_SOURCE DATA_.
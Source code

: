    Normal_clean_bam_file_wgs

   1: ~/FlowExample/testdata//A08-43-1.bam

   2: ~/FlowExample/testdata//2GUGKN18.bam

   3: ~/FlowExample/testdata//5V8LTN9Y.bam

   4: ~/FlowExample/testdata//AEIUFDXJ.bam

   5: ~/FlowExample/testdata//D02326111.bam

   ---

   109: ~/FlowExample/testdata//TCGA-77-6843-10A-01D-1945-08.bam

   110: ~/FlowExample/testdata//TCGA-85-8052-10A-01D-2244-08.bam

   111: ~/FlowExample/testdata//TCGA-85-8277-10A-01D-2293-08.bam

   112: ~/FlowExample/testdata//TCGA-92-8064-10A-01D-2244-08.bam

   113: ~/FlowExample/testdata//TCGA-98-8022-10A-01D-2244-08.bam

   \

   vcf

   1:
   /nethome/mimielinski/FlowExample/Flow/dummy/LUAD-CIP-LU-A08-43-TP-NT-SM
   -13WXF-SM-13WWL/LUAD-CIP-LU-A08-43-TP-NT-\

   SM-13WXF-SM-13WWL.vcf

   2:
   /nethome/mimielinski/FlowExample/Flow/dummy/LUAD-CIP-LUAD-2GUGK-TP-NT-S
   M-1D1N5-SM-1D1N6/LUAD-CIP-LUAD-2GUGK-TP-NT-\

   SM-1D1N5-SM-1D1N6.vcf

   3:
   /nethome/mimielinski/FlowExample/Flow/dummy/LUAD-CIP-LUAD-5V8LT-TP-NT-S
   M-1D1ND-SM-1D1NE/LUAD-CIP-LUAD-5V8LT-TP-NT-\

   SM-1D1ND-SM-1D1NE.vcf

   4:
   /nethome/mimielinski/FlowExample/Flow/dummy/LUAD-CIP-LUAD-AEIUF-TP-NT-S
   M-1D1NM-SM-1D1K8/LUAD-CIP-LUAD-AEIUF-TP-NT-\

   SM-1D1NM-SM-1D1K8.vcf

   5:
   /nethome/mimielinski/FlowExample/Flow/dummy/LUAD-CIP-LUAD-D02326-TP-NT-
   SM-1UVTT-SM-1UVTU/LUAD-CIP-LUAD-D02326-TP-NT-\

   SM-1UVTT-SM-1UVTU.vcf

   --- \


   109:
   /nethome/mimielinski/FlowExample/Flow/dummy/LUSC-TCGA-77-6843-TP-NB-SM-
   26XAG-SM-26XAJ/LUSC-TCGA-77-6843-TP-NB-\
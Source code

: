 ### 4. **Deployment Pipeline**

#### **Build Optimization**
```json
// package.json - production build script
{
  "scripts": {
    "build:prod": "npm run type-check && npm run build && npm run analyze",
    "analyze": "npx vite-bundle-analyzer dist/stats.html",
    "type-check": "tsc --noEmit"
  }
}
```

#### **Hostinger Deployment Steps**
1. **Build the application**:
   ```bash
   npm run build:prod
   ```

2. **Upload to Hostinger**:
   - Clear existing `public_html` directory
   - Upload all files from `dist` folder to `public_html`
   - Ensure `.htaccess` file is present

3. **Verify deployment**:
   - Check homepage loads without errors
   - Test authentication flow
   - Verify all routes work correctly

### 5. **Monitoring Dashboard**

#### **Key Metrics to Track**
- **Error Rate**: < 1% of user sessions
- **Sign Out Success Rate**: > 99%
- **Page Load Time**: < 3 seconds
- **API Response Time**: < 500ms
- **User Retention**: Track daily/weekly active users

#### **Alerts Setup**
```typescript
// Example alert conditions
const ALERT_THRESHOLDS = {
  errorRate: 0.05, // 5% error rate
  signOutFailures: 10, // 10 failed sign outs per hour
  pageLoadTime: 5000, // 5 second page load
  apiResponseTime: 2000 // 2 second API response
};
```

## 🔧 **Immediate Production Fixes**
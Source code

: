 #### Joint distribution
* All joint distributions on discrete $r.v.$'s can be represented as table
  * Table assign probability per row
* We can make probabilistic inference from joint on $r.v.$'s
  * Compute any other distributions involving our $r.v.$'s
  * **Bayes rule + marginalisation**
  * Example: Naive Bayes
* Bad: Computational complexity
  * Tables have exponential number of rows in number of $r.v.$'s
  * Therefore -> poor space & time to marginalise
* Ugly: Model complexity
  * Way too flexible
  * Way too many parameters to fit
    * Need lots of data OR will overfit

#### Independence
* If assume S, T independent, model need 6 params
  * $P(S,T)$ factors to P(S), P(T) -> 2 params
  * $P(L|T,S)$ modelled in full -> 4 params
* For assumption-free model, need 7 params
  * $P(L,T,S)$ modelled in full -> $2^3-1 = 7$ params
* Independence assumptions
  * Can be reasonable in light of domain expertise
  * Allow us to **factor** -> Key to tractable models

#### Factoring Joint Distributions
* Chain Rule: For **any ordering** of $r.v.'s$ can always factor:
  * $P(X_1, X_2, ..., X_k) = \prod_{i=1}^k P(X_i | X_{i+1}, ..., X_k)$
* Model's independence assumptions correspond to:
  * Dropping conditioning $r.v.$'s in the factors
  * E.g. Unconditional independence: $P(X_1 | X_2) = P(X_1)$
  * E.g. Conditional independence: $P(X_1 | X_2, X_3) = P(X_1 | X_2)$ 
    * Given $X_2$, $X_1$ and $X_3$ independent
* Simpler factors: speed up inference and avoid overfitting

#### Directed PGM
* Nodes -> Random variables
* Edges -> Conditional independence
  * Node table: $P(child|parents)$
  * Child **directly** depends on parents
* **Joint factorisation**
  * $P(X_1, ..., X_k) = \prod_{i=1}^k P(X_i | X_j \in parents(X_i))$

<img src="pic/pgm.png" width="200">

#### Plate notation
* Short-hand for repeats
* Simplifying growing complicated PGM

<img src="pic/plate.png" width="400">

_WHAT THE EXERCISE ASKS_.
The lines above starting at the one that contains "SM-1UVTT-SM-1UVTU.vcf" and ending at the one that contains "Bad: Computational complexity" must be transcribed exactly, and no other lines may appear.

_ANSWER TO THIS EXERCISE_.
   SM-1UVTT-SM-1UVTU.vcf

   --- \


   109:
   /nethome/mimielinski/FlowExample/Flow/dummy/LUSC-TCGA-77-6843-TP-NB-SM-
   26XAG-SM-26XAJ/LUSC-TCGA-77-6843-TP-NB-\
Source code

: ### 4. **Deployment Pipeline**

#### **Build Optimization**
```json
// package.json - production build script
{
  "scripts": {
    "build:prod": "npm run type-check && npm run build && npm run analyze",
    "analyze": "npx vite-bundle-analyzer dist/stats.html",
    "type-check": "tsc --noEmit"
  }
}
```

#### **Hostinger Deployment Steps**
1. **Build the application**:
   ```bash
   npm run build:prod
   ```

2. **Upload to Hostinger**:
   - Clear existing `public_html` directory
   - Upload all files from `dist` folder to `public_html`
   - Ensure `.htaccess` file is present

3. **Verify deployment**:
   - Check homepage loads without errors
   - Test authentication flow
   - Verify all routes work correctly

### 5. **Monitoring Dashboard**

#### **Key Metrics to Track**
- **Error Rate**: < 1% of user sessions
- **Sign Out Success Rate**: > 99%
- **Page Load Time**: < 3 seconds
- **API Response Time**: < 500ms
- **User Retention**: Track daily/weekly active users

#### **Alerts Setup**
```typescript
// Example alert conditions
const ALERT_THRESHOLDS = {
  errorRate: 0.05, // 5% error rate
  signOutFailures: 10, // 10 failed sign outs per hour
  pageLoadTime: 5000, // 5 second page load
  apiResponseTime: 2000 // 2 second API response
};
```

## 🔧 **Immediate Production Fixes**
Source code

: #### Joint distribution
* All joint distributions on discrete $r.v.$'s can be represented as table
  * Table assign probability per row
* We can make probabilistic inference from joint on $r.v.$'s
  * Compute any other distributions involving our $r.v.$'s
  * **Bayes rule + marginalisation**
  * Example: Naive Bayes
* Bad: Computational complexity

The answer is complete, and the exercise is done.